An Ecumenical Council is a conference of ecclesiastical dignitaries and theological experts convened to discuss and settle matters of Church doctrine and practice in which those entitled to vote are convoked from the whole world and which secures the approbation of the whole Church. The word "ecumenical" derives from the Greek language, which literally means "the inhabited world", but which was also applied more narrowly to mean the Roman Empire.
- Council of Trent (1545-63)
- First Vatican Council of the Vatican (1870)
- Defined pope's primacy in church governance and his infallibility, repudiated rationalism, materialism and atheism, addressed revelation, interpretation of scripture and the relationship of faith and reason. (20th overall recognized council by Roman Catholic theologians.)

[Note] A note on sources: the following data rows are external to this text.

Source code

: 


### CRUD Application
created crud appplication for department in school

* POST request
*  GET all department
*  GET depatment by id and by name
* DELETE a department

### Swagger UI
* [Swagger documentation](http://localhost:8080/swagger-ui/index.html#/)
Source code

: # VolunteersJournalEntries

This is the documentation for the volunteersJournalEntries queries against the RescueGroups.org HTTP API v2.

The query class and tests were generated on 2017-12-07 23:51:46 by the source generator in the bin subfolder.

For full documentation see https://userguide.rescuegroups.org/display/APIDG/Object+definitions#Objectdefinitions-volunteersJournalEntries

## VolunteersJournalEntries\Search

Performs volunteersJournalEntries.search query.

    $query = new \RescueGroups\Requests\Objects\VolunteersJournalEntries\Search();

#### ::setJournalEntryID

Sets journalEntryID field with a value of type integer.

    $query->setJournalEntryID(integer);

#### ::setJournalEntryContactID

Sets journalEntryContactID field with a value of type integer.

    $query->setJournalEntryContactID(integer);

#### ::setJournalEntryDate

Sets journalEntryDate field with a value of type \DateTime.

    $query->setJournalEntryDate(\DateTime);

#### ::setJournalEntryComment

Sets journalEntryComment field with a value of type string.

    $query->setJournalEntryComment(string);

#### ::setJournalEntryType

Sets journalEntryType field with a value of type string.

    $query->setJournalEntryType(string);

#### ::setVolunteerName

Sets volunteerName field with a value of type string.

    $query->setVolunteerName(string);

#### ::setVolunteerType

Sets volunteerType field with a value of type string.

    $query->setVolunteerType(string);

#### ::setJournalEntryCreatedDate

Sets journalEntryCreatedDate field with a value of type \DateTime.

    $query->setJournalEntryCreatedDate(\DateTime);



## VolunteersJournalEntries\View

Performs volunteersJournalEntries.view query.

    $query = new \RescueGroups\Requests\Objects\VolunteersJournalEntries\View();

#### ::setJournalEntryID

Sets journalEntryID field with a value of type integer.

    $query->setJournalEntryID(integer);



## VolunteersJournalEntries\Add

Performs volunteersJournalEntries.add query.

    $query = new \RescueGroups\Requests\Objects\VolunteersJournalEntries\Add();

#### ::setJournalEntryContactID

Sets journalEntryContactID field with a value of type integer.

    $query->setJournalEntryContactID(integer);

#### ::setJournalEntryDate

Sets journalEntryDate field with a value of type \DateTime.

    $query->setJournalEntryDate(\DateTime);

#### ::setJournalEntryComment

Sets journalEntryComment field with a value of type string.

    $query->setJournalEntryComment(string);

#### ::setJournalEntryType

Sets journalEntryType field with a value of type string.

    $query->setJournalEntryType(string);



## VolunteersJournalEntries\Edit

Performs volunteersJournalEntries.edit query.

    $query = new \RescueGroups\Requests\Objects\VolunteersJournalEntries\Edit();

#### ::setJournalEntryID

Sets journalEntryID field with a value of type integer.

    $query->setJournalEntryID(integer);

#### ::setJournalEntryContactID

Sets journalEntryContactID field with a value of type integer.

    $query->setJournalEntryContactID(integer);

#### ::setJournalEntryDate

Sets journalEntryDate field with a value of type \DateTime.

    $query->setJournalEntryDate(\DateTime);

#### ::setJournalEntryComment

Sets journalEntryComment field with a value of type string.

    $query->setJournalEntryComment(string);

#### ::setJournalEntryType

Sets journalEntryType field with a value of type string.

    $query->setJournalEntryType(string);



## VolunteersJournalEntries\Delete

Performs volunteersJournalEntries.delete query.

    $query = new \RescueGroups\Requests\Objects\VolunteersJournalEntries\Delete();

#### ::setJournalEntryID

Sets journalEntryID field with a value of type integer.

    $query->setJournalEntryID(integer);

- Second Vatican Council (1962–1965)
- Addressed pastoral and disciplinary issues dealing with the Church and its relation to the modern world, including liturgy and ecumenism. (21st overall recognized council by Roman Catholic theologians.)
- Third Vatican Council (1985)
- Utterly fictional at the time of Bellairs's creation.
Myers points out that Vatican I was the first to be held at that location - "though with improvements in modern travel and communications, plus centralization of authority in the Vatican we can probably assume that for the foreseeable future it will be the location for any further councils, unless Las Vegas comes up with a better offer."